BEGIN TASK MATERIAL

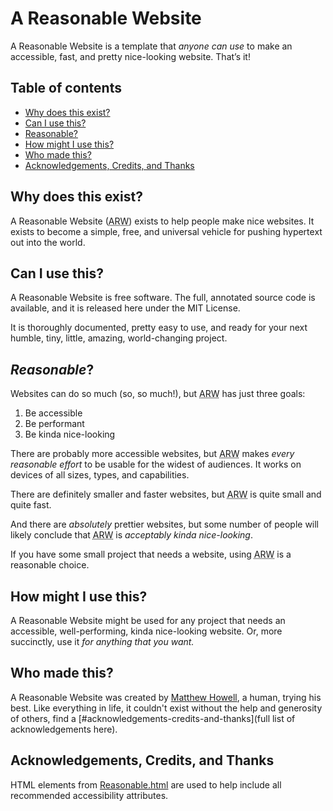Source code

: # A Reasonable Website
A Reasonable Website is a template that *anyone can use* to make an accessible, fast, and pretty nice-looking website. That’s it!

## Table of contents
* [Why does this exist?](#why-does-this-exist)
* [Can I use this?](#can-i-use-this)
* [Reasonable?](#reasonable)
* [How might I use this?](#how-might-i-use-this)
* [Who made this?](#who-made-this)
* [Acknowledgements, Credits, and Thanks](#acknowledgements-credits-and-thanks)

## Why does this exist?
A Reasonable Website (<abbr title="A Reasonable Website">ARW</abbr>) exists to help people make nice websites. It exists to become a simple, free, and universal vehicle for pushing hypertext out into the world.

## Can I use this?
A Reasonable Website is free software. The full, annotated source code is available, and it is released here under the MIT License.

It is thoroughly documented, pretty easy to use, and ready for your next humble, tiny, little, amazing, world-changing project.

## *Reasonable*?
Websites can do so much (so, so much!), but <abbr title="A Reasonable Website">ARW</abbr> has just three goals:

1. Be accessible
2. Be performant
3. Be kinda nice-looking

There are probably more accessible websites, but <abbr title="A Reasonable Website">ARW</abbr> makes *every reasonable effort* to be usable for the widest of audiences. It works on devices of all sizes, types, and capabilities.

There are definitely smaller and faster websites, but <abbr title="A Reasonable Website">ARW</abbr> is quite small and quite fast.

And there are *absolutely* prettier websites, but some number of people will likely conclude that <abbr title="A Reasonable Website">ARW</abbr> is *acceptably kinda nice-looking*.

If you have some small project that needs a website, using <abbr title="A Reasonable Website">ARW</abbr> is a reasonable choice.

## How might I use this?
A Reasonable Website might be used for any project that needs an accessible, well-performing, kinda nice-looking website. Or, more succinctly, use it *for anything that you want.*

<!-- For specifics, please visit the [project website](https://matthewhowell.github.io/areasonablewebsite). -->

## Who made this?
A Reasonable Website was created by [Matthew Howell](https://www.matthewhowell.net), a human, trying his best. Like everything in life, it couldn't exist without the help and generosity of others, find a [#acknowledgements-credits-and-thanks](full list of acknowledgements here).
 
## Acknowledgements, Credits, and Thanks
HTML elements from [Reasonable.html](https://github.com/matthewhowell/reasonable.html) are used to help include all recommended accessibility attributes.

<!-- CSS rules from [Reasonable.css](https://github.com/matthewhowell/reasonable.css) are used as a starting point for the layout and styles. -->

<!-- Accessible color combinations from [Reasonable Colors](https://github.com/matthewhowell/reasonable-colors) are used to colorize the template. -->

END TASK MATERIAL

> EXERCISE REQUIREMENTS:
Any picture in the material is to be left out, and everything else is to be retyped as is.

> EXERCISE ANSWER:
Source code

: # A Reasonable Website
A Reasonable Website is a template that *anyone can use* to make an accessible, fast, and pretty nice-looking website. That’s it!

## Table of contents
* [Why does this exist?](#why-does-this-exist)
* [Can I use this?](#can-i-use-this)
* [Reasonable?](#reasonable)
* [How might I use this?](#how-might-i-use-this)
* [Who made this?](#who-made-this)
* [Acknowledgements, Credits, and Thanks](#acknowledgements-credits-and-thanks)

## Why does this exist?
A Reasonable Website (<abbr title="A Reasonable Website">ARW</abbr>) exists to help people make nice websites. It exists to become a simple, free, and universal vehicle for pushing hypertext out into the world.

## Can I use this?
A Reasonable Website is free software. The full, annotated source code is available, and it is released here under the MIT License.

It is thoroughly documented, pretty easy to use, and ready for your next humble, tiny, little, amazing, world-changing project.

## *Reasonable*?
Websites can do so much (so, so much!), but <abbr title="A Reasonable Website">ARW</abbr> has just three goals:

1. Be accessible
2. Be performant
3. Be kinda nice-looking

There are probably more accessible websites, but <abbr title="A Reasonable Website">ARW</abbr> makes *every reasonable effort* to be usable for the widest of audiences. It works on devices of all sizes, types, and capabilities.

There are definitely smaller and faster websites, but <abbr title="A Reasonable Website">ARW</abbr> is quite small and quite fast.

And there are *absolutely* prettier websites, but some number of people will likely conclude that <abbr title="A Reasonable Website">ARW</abbr> is *acceptably kinda nice-looking*.

If you have some small project that needs a website, using <abbr title="A Reasonable Website">ARW</abbr> is a reasonable choice.

## How might I use this?
A Reasonable Website might be used for any project that needs an accessible, well-performing, kinda nice-looking website. Or, more succinctly, use it *for anything that you want.*

<!-- For specifics, please visit the [project website](https://matthewhowell.github.io/areasonablewebsite). -->

## Who made this?
A Reasonable Website was created by [Matthew Howell](https://www.matthewhowell.net), a human, trying his best. Like everything in life, it couldn't exist without the help and generosity of others, find a [#acknowledgements-credits-and-thanks](full list of acknowledgements here).
 
## Acknowledgements, Credits, and Thanks
HTML elements from [Reasonable.html](https://github.com/matthewhowell/reasonable.html) are used to help include all recommended accessibility attributes.

<!-- CSS rules from [Reasonable.css](https://github.com/matthewhowell/reasonable.css) are used as a starting point for the layout and styles. -->

<!-- Accessible color combinations from [Reasonable Colors](https://github.com/matthewhowell/reasonable-colors) are used to colorize the template. -->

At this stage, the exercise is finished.